On D-Day (which was every day for a while), who walks with the Secretary or confers with her in a closed vehicle is managed by the assistant. Everyone wants a piece of her, but not everyone deserves her time. The assistant must be quick to detect who gets to make contact and be just as quick to use a big workbag to block those who don’t.
This workbag has seen better days but has saved my life countless times. It contains:
- A notebook
- Black pen (my preference)
- Purple pen (my boss’ preference) — a standout color will help us find signed documents easily
- A pack of A4 size bond paper
- Calling cards (mine and the boss’)
- Cellphones (mine and a work phone)
- Portable chargers
- An office supplies kit (mini stapler, staple wires, USB, adaptors, etc)
- An umbrella
- Baby wipes
- Vanity kit (I still need to look decent, especially when my boss is being interviewed on TV and I am right behind her)
- Sewing kit
The laptop is a separate bag. (I once carried a portable printer too when I traveled to the US and China, but then I was staffing for the President — another story.)
I carried everything but the kitchen sink.
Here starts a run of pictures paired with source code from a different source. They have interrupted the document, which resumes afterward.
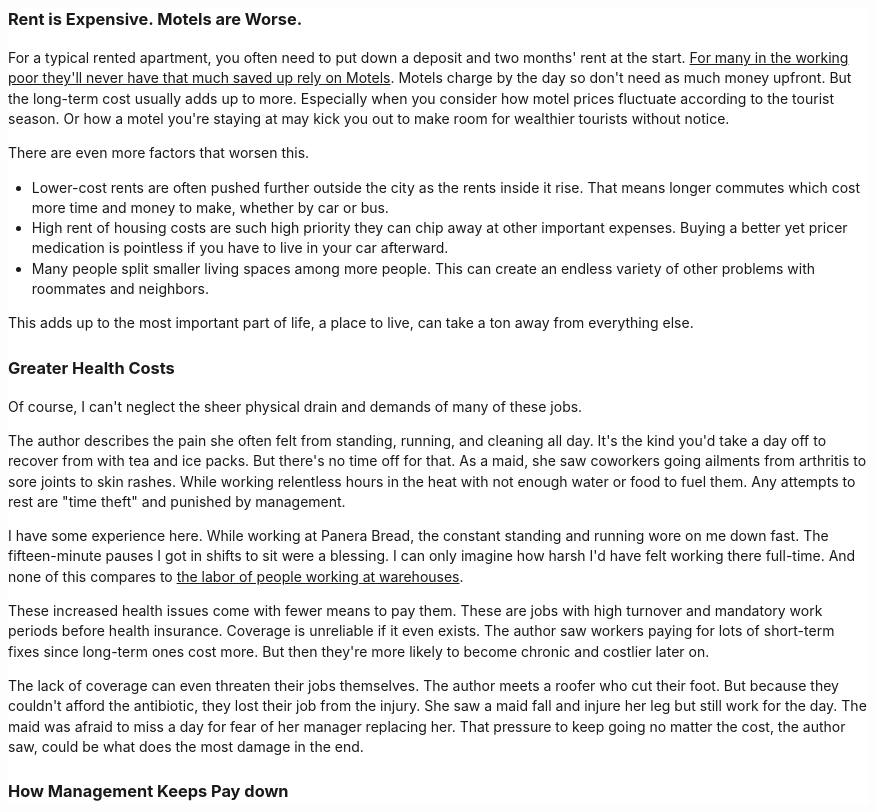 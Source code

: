### Rent is Expensive. Motels are Worse.

For a typical rented apartment, you often need to put down a deposit and two months' rent at the start. [For many in the working poor they'll never have that much saved up rely on Motels](https://www.thenation.com/article/archive/these-motel-rooms-are-last-resort-families-without-homes/). Motels charge by the day so don't need as much money upfront. But the long-term cost usually adds up to more. Especially when you consider how motel prices fluctuate according to the tourist season. Or how a motel you're staying at may kick you out to make room for wealthier tourists without notice.

There are even more factors that worsen this.

* Lower-cost rents are often pushed further outside the city as the rents inside it rise. That means longer commutes which cost more time and money to make, whether by car or bus.
* High rent of housing costs are such high priority they can chip away at other important expenses. Buying a better yet pricer medication is pointless if you have to live in your car afterward.
* Many people split smaller living spaces among more people. This can create an endless variety of other problems with roommates and neighbors.

This adds up to the most important part of life, a place to live, can take a ton away from everything else.

### Greater Health Costs

Of course, I can't neglect the sheer physical drain and demands of many of these jobs.

The author describes the pain she often felt from standing, running, and cleaning all day. It's the kind you'd take a day off to recover from with tea and ice packs. But there's no time off for that. As a maid, she saw coworkers going ailments from arthritis to sore joints to skin rashes. While working relentless hours in the heat with not enough water or food to fuel them. Any attempts to rest are "time theft" and punished by management.

I have some experience here. While working at Panera Bread, the constant standing and running wore on me down fast. The fifteen-minute pauses I got in shifts to sit were a blessing. I can only imagine how harsh I'd have felt working there full-time. And none of this compares to [the labor of people working at warehouses](https://www.seattletimes.com/business/amazon-warehouse-jobs-push-workers-to-physical-limit/).

<div class="iframe-container">
  <iframe width="560" height="315" src="https://www.youtube.com/embed/d9m7d07k22A" frameborder="0" allow="accelerometer; autoplay; encrypted-media; gyroscope; picture-in-picture" allowfullscreen></iframe>
</div>

These increased health issues come with fewer means to pay them. These are jobs with high turnover and mandatory work periods before health insurance. Coverage is unreliable if it even exists. The author saw workers paying for lots of short-term fixes since long-term ones cost more. But then they're more likely to become chronic and costlier later on.

The lack of coverage can even threaten their jobs themselves. The author meets a roofer who cut their foot. But because they couldn't afford the antibiotic, they lost their job from the injury. She saw a maid fall and injure her leg but still work for the day. The maid was afraid to miss a day for fear of her manager replacing her. That pressure to keep going no matter the cost, the author saw, could be what does the most damage in the end.

### How Management Keeps Pay down
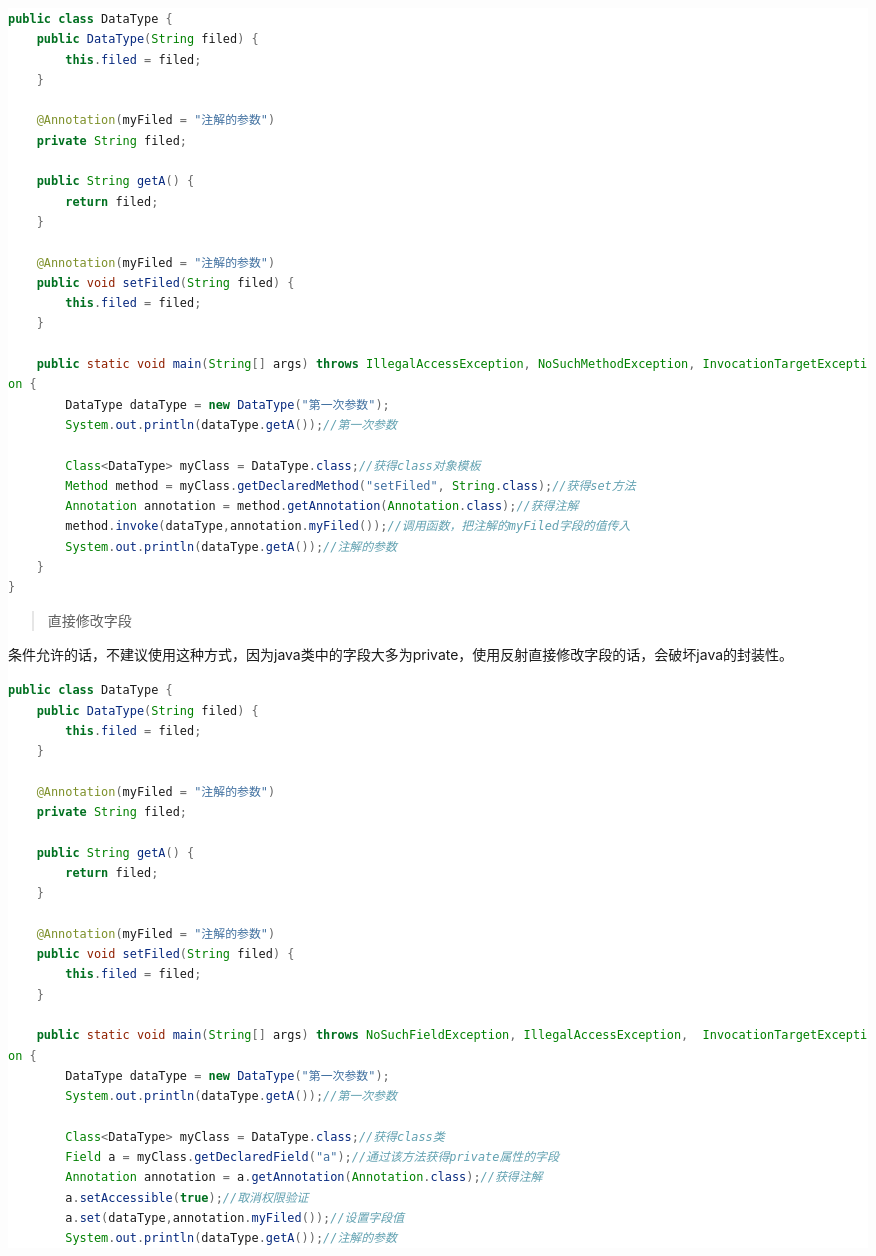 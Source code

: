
 ```java
public class DataType {
    public DataType(String filed) {
        this.filed = filed;
    }

    @Annotation(myFiled = "注解的参数")
    private String filed;

    public String getA() {
        return filed;
    }

    @Annotation(myFiled = "注解的参数")
    public void setFiled(String filed) {
        this.filed = filed;
    }

    public static void main(String[] args) throws IllegalAccessException, NoSuchMethodException, InvocationTargetException {
        DataType dataType = new DataType("第一次参数");
        System.out.println(dataType.getA());//第一次参数
        
        Class<DataType> myClass = DataType.class;//获得class对象模板
        Method method = myClass.getDeclaredMethod("setFiled", String.class);//获得set方法
        Annotation annotation = method.getAnnotation(Annotation.class);//获得注解
        method.invoke(dataType,annotation.myFiled());//调用函数，把注解的myFiled字段的值传入
        System.out.println(dataType.getA());//注解的参数
    }
}
```

> 直接修改字段

条件允许的话，不建议使用这种方式，因为java类中的字段大多为private，使用反射直接修改字段的话，会破坏java的封装性。

```java
public class DataType {
    public DataType(String filed) {
        this.filed = filed;
    }

    @Annotation(myFiled = "注解的参数")
    private String filed;

    public String getA() {
        return filed;
    }

    @Annotation(myFiled = "注解的参数")
    public void setFiled(String filed) {
        this.filed = filed;
    }

    public static void main(String[] args) throws NoSuchFieldException, IllegalAccessException,  InvocationTargetException {
        DataType dataType = new DataType("第一次参数");
        System.out.println(dataType.getA());//第一次参数

        Class<DataType> myClass = DataType.class;//获得class类
        Field a = myClass.getDeclaredField("a");//通过该方法获得private属性的字段
        Annotation annotation = a.getAnnotation(Annotation.class);//获得注解
        a.setAccessible(true);//取消权限验证
        a.set(dataType,annotation.myFiled());//设置字段值
        System.out.println(dataType.getA());//注解的参数
``` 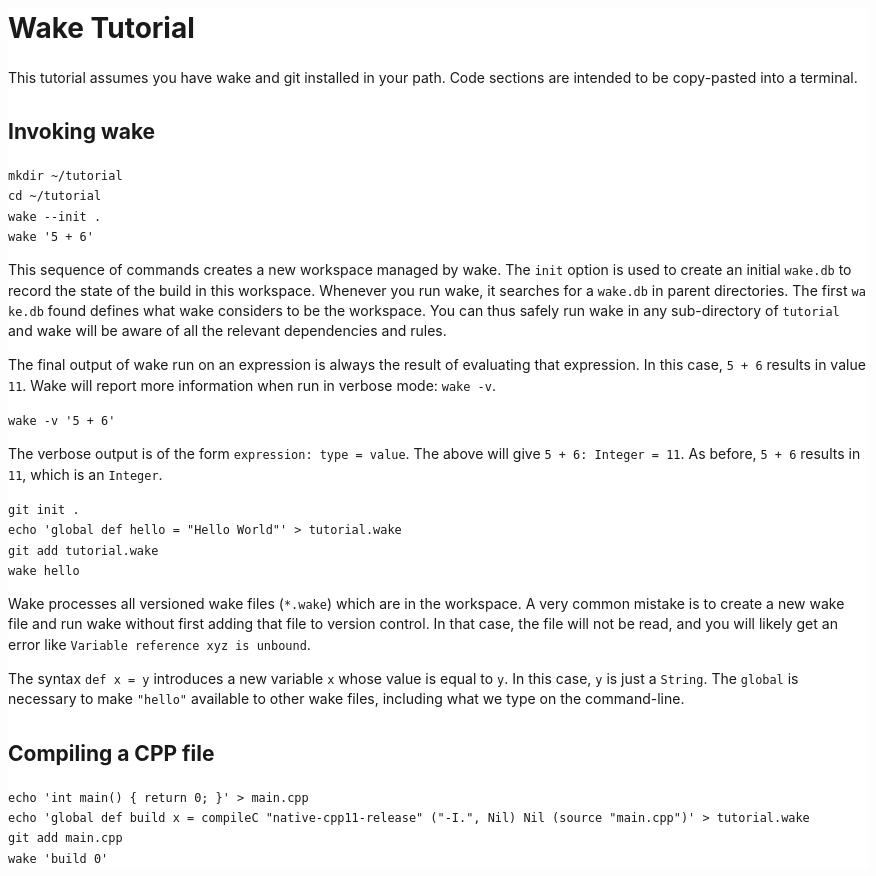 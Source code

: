 # Wake Tutorial

This tutorial assumes you have wake and git installed in your path.
Code sections are intended to be copy-pasted into a terminal.

## Invoking wake


    mkdir ~/tutorial
    cd ~/tutorial
    wake --init .
    wake '5 + 6'

This sequence of commands creates a new workspace managed by wake.
The `init` option is used to create an initial `wake.db` to record the state
of the build in this workspace.
Whenever you run wake, it searches for a `wake.db` in parent directories.
The first `wake.db` found defines what wake considers to be the workspace.
You can thus safely run wake in any sub-directory of `tutorial` and wake
will be aware of all the relevant dependencies and rules.

The final output of wake run on an expression is always the result of
evaluating that expression.
In this case, `5 + 6` results in value `11`.
Wake will report more information when run in verbose mode: `wake -v`.

    wake -v '5 + 6'

The verbose output is of the form `expression: type = value`. The above
will give `5 + 6: Integer = 11`. As before, `5 + 6` results in `11`,
which is an `Integer`.

    git init .
    echo 'global def hello = "Hello World"' > tutorial.wake
    git add tutorial.wake
    wake hello

Wake processes all versioned wake files (`*.wake`) which are in the workspace.
A very common mistake is to create a new wake file and run wake without first
adding that file to version control. In that case, the file will not be read,
and you will likely get an error like `Variable reference xyz is unbound`.

The syntax `def x = y` introduces a new variable `x` whose value is equal
to `y`. In this case, `y` is just a `String`. The `global` is necessary to
make `"hello"` available to other wake files, including what we type on the
command-line.

## Compiling a CPP file

    echo 'int main() { return 0; }' > main.cpp
    echo 'global def build x = compileC "native-cpp11-release" ("-I.", Nil) Nil (source "main.cpp")' > tutorial.wake
    git add main.cpp
    wake 'build 0'
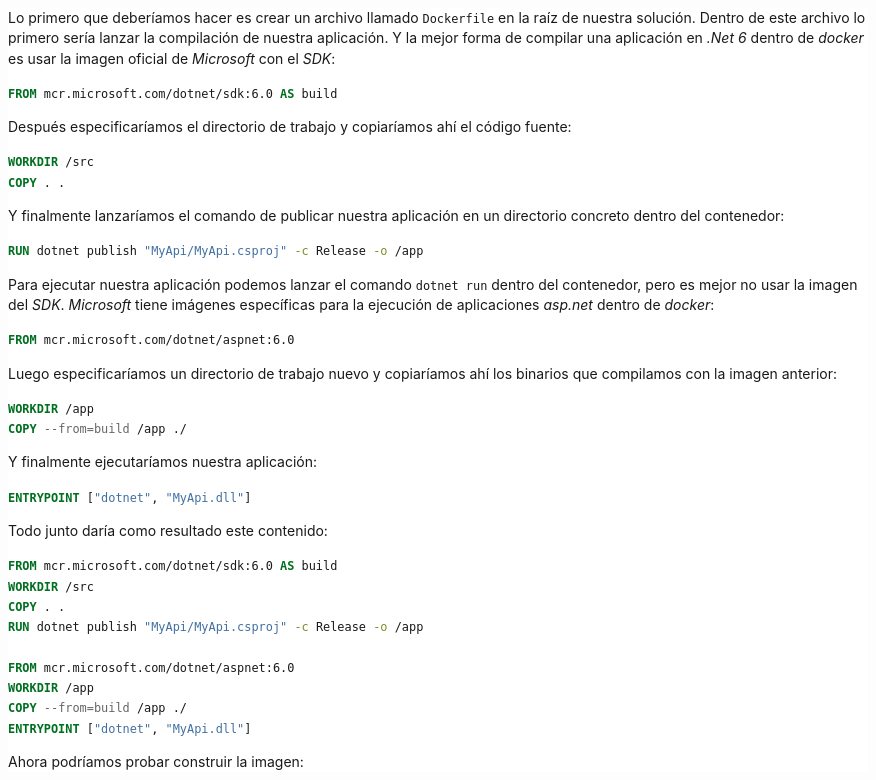 Lo primero que deberíamos hacer es crear un archivo llamado `Dockerfile` en la raíz de nuestra solución. Dentro de este archivo lo primero sería lanzar la compilación de nuestra aplicación. Y la mejor forma de compilar una aplicación en *.Net 6* dentro de *docker* es usar la imagen oficial de *Microsoft* con el *SDK*:

```dockerfile
FROM mcr.microsoft.com/dotnet/sdk:6.0 AS build
```

Después especificaríamos el directorio de trabajo y copiaríamos ahí el código fuente:

```dockerfile
WORKDIR /src
COPY . .
```

Y finalmente lanzaríamos el comando de publicar nuestra aplicación en un directorio concreto dentro del contenedor:

```dockerfile
RUN dotnet publish "MyApi/MyApi.csproj" -c Release -o /app
```

Para ejecutar nuestra aplicación podemos lanzar el comando `dotnet run` dentro del contenedor, pero es mejor no usar la imagen del *SDK*. *Microsoft* tiene imágenes específicas para la ejecución de aplicaciones *asp.net* dentro de *docker*:

```dockerfile
FROM mcr.microsoft.com/dotnet/aspnet:6.0
```

Luego especificaríamos un directorio de trabajo nuevo y copiaríamos ahí los binarios que compilamos con la imagen anterior:

```dockerfile
WORKDIR /app
COPY --from=build /app ./
```

Y finalmente ejecutaríamos nuestra aplicación:

```dockerfile
ENTRYPOINT ["dotnet", "MyApi.dll"]
```

Todo junto daría como resultado este contenido:

```dockerfile
FROM mcr.microsoft.com/dotnet/sdk:6.0 AS build
WORKDIR /src
COPY . .
RUN dotnet publish "MyApi/MyApi.csproj" -c Release -o /app

FROM mcr.microsoft.com/dotnet/aspnet:6.0
WORKDIR /app
COPY --from=build /app ./
ENTRYPOINT ["dotnet", "MyApi.dll"]
```

Ahora podríamos probar construir la imagen:
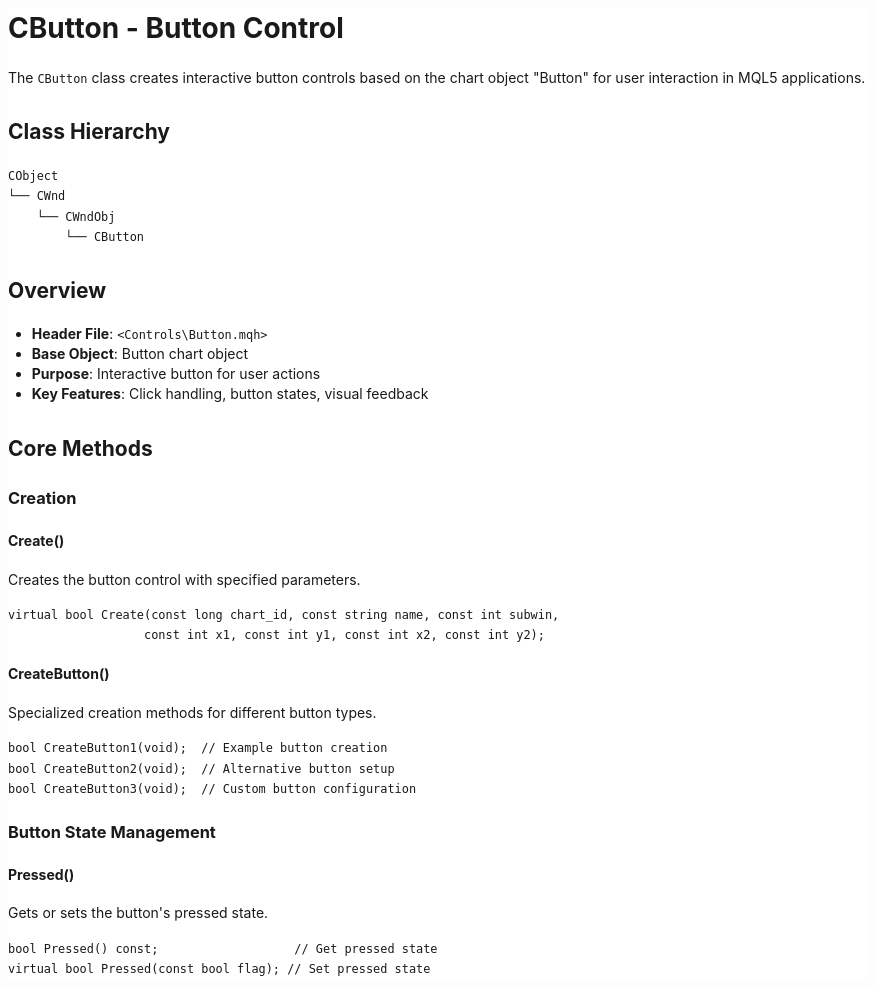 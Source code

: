 # CButton - Button Control

The `CButton` class creates interactive button controls based on the chart object "Button" for user interaction in MQL5 applications.

## Class Hierarchy

```
CObject
└── CWnd
    └── CWndObj
        └── CButton
```

## Overview

- **Header File**: `<Controls\Button.mqh>`
- **Base Object**: Button chart object
- **Purpose**: Interactive button for user actions
- **Key Features**: Click handling, button states, visual feedback

## Core Methods

### Creation

#### Create()
Creates the button control with specified parameters.

```mql5
virtual bool Create(const long chart_id, const string name, const int subwin,
                   const int x1, const int y1, const int x2, const int y2);
```

#### CreateButton()
Specialized creation methods for different button types.

```mql5
bool CreateButton1(void);  // Example button creation
bool CreateButton2(void);  // Alternative button setup
bool CreateButton3(void);  // Custom button configuration
```

### Button State Management

#### Pressed()
Gets or sets the button's pressed state.

```mql5
bool Pressed() const;                   // Get pressed state
virtual bool Pressed(const bool flag); // Set pressed state
```
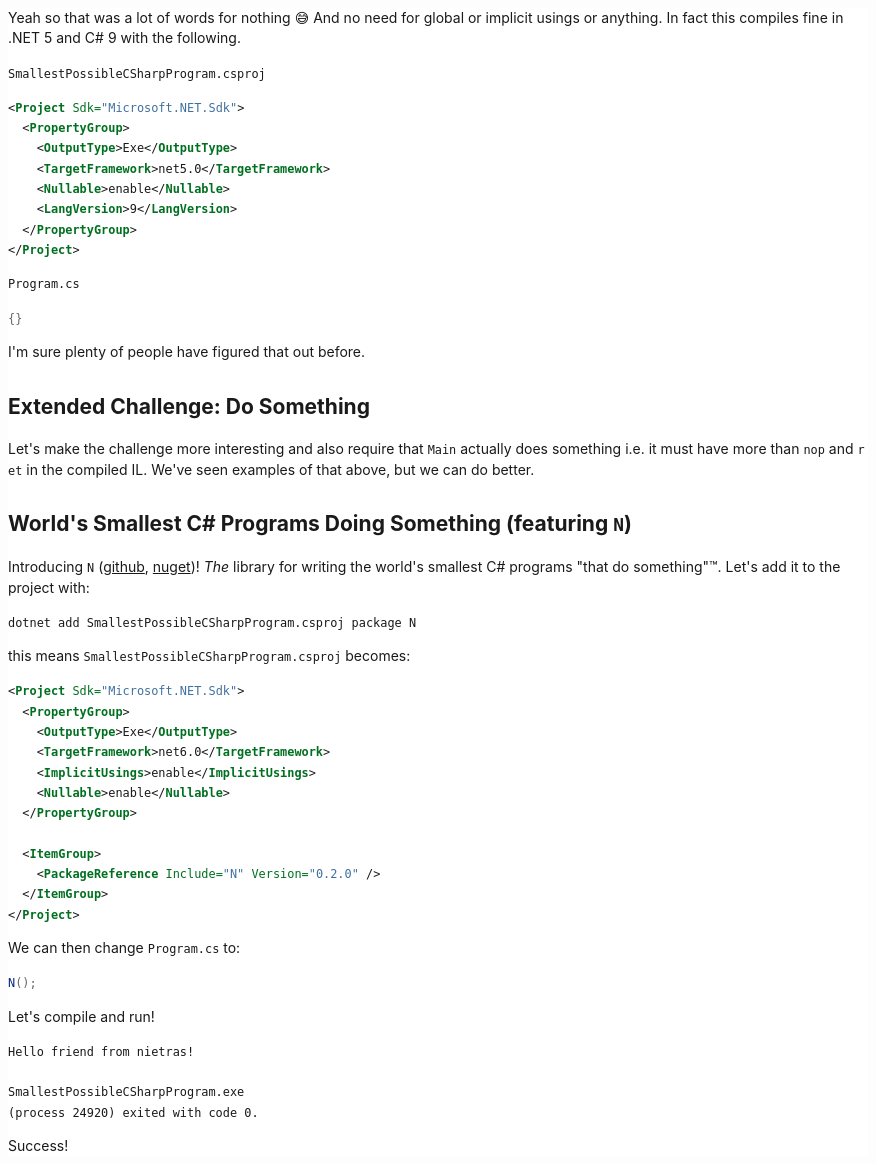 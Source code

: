 Yeah so that was a lot of words for nothing 😅 And no need for global 
or implicit usings or anything.
In fact this compiles fine in .NET 5 and C# 9 with the following.

`SmallestPossibleCSharpProgram.csproj`
```xml
<Project Sdk="Microsoft.NET.Sdk">
  <PropertyGroup>
    <OutputType>Exe</OutputType>
    <TargetFramework>net5.0</TargetFramework>
    <Nullable>enable</Nullable>
    <LangVersion>9</LangVersion>
  </PropertyGroup>
</Project>
```
`Program.cs`
```csharp
{}
```

I'm sure plenty of people have figured that out before.

## Extended Challenge: Do Something
Let's make the challenge more interesting and also require that `Main`
actually does something i.e. it must have more than `nop` and `ret` 
in the compiled IL. We've seen examples of that above, but we can do 
better.

## World's Smallest C# Programs Doing Something (featuring `N`)
Introducing `N` ([github](https://github.com/nietras/N), [nuget](https://www.nuget.org/packages/N/))! 
*The* library for writing the world's smallest C# programs "that do something"™.
Let's add it to the project with:
```
dotnet add SmallestPossibleCSharpProgram.csproj package N
```
this means `SmallestPossibleCSharpProgram.csproj` becomes:
```xml
<Project Sdk="Microsoft.NET.Sdk">
  <PropertyGroup>
    <OutputType>Exe</OutputType>
    <TargetFramework>net6.0</TargetFramework>
    <ImplicitUsings>enable</ImplicitUsings>
    <Nullable>enable</Nullable>
  </PropertyGroup>

  <ItemGroup>
    <PackageReference Include="N" Version="0.2.0" />
  </ItemGroup>
</Project>
```
We can then change `Program.cs` to:
```csharp
N();
```
Let's compile and run!
```
Hello friend from nietras!

SmallestPossibleCSharpProgram.exe 
(process 24920) exited with code 0.
```
Success!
I was 22 when I got this gig, a great age to be a slave. I was single. I was living with my parents. I had nothing to worry about but myself. I had no life, but I had no inkling that I was missing out on socials or family events. If anything, it felt like I was really living because I was doing something important.
That went on for eight months, until I tried my hand in the private sector for a while, missed working for the government, and resumed the insanity three years later for a Senator-elect who would become our country’s 15th President.
By now you must be wondering what the trade-offs are in this high-octane work situation. The good news is, there are many.
A weekend I did not spend listening to my uncle’s horrible karaoke singing at a birthday lunch was spent instead on the field inspecting an irrigation system that was constructed using our community development model.
Days I would have spent reading books was replaced by traveling to remote areas and interacting with indigenous peoples.
The hours I would have spent watching a movie or listening to music I dedicated instead to absorbing the wisdom of my boss every time she speaks.
In all these scenarios, I could feel myself learning and getting better every day.
It was a privileged education not many 22-year-olds today seem to want to withstand because there are now many options. Why succumb to authority and lose control over how you spend your days? Why not turn to social media to make an income? Why work for the government or someone else when you can work for yourself?
Because overcoming the fear of constant discomfort, whether in talking to a VIP or meeting the President, was helpful in my new adventure as a budding entrepreneur.
Because observing and modeling my mentor influenced my choice of language, in speech and in my writing.
Because the discipline of waking up early and being on time has enabled me to accomplish more things and to earn the respect of my peers.
Because the familiarity with the plight of people from all walks of life broadened my horizons and encouraged me to support projects with a social bent.
Because working with some of the smartest people on this planet fast-tracked my growth and opened many doors for me later in my career.
These experiences are priceless, and they provide the best content when it is time to write about the stripes you have earned.
“You’ve got to go through hell before you get to heaven.” — Steve Miller Band
If you are still thinking about your next professional steps, think of people you would be honored to work for, ideally someone you truly admire. Reach out to her and see if you can work for her in whatever capacity. Money should be the last thing on your mind, especially if you are young and single. I assure you, it will come later. But the opportunity to work for a genius, one who can and will patiently teach you things you will never learn in any school, knocks only once. Okay, maybe twice, but that is it. If you find it, take it, and let this person guide you and help you realize your fullest potential.